In Dispatcher Training? Here Are Some Interesting Facts About Commercial Vehicle Cybersecurity
Connectivity in modern vehicles is meant to make us safer, which it certainly does quite well. However, it also means that vehicles contain multiple vulnerable points, which combine to create an attack surface, or web of attack points, vulnerable to hackers. In particular with commercial vehicles, the design of communication systems presents unique risks in the world of cybersecurity that aren’t apparent for consumer cars. Trucks are enticing targets for hackers, which could spell trouble if they aren’t properly protected.
Read on for some interesting things to know about cybersecurity in commercial vehicles.

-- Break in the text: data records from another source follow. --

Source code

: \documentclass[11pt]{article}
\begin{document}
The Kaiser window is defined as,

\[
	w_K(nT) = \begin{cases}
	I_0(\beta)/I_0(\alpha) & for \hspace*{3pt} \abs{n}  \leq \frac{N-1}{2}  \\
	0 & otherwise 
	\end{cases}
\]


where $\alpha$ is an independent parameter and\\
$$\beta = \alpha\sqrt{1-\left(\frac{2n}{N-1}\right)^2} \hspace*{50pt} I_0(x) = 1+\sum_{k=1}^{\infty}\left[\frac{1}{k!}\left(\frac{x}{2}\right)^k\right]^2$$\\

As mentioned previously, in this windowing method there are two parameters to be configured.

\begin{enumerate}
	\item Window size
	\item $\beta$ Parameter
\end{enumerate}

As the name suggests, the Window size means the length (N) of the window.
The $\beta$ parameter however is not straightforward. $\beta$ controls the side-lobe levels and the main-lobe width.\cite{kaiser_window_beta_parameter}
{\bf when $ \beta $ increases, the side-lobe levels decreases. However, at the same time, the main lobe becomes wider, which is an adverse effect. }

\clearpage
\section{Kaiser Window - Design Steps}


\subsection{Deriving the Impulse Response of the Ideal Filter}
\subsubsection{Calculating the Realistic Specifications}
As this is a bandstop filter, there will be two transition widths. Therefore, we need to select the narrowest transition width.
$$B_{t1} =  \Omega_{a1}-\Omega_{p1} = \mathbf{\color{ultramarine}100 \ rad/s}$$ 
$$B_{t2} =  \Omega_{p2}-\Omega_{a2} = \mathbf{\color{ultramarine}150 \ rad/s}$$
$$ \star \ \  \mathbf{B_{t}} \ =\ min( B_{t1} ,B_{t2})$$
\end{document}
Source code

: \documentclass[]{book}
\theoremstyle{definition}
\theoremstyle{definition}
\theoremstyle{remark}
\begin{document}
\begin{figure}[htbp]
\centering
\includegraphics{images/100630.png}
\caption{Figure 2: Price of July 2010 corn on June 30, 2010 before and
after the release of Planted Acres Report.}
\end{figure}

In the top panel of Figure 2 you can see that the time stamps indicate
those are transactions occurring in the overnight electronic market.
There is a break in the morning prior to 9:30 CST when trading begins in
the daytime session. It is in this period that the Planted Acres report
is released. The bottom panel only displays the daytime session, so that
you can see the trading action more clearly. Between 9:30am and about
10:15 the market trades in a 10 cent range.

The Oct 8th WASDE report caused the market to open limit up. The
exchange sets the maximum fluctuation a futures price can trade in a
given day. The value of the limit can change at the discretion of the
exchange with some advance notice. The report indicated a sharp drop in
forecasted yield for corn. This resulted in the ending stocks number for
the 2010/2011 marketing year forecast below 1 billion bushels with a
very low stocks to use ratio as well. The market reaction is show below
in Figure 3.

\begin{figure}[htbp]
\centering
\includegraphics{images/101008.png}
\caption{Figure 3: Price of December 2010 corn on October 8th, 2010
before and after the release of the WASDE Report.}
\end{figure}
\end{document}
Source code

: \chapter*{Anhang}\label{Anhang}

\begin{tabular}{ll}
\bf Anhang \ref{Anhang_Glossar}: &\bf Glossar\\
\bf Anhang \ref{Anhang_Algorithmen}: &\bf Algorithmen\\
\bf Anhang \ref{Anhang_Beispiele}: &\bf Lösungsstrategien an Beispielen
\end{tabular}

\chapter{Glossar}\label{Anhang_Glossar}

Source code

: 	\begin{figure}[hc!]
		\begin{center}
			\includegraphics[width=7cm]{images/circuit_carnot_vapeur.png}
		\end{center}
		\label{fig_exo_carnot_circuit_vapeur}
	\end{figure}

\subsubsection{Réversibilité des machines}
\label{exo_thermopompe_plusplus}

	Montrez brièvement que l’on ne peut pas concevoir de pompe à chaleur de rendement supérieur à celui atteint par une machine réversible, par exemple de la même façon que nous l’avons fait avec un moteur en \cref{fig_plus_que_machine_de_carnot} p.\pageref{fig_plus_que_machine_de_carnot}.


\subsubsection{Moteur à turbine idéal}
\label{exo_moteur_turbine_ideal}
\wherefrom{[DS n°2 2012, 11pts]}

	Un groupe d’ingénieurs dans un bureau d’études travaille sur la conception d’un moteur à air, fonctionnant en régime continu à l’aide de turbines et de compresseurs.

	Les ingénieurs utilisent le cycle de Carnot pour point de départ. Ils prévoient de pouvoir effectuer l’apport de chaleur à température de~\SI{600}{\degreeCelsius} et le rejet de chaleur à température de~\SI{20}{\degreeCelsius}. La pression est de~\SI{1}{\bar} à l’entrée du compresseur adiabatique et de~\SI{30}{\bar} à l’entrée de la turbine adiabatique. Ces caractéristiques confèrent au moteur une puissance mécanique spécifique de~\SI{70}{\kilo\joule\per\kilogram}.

How Standardization Affects Cybersecurity
Communication architecture is the way that separate components of a truck are connected, and most commercial vehicles operate with standard communication architecture called J1939. This means that there is generally no variation from truck to truck, making it easier for hackers to attack, as they only need to have one program. If hackers try to attack consumer vehicles, they need to know all of the information about the car to be able to even begin.
This standard architecture allows ECUs (Electronic Control Units) associated with different manufacturers to communicate properly with each other. Dispatch schools prepare students to enter a field where many standards apply. This is meant to improve efficiency and compatibility with commercial vehicles, but in the case of communication architecture, it also means that hackers can quickly learn how to take over most commercial trucks.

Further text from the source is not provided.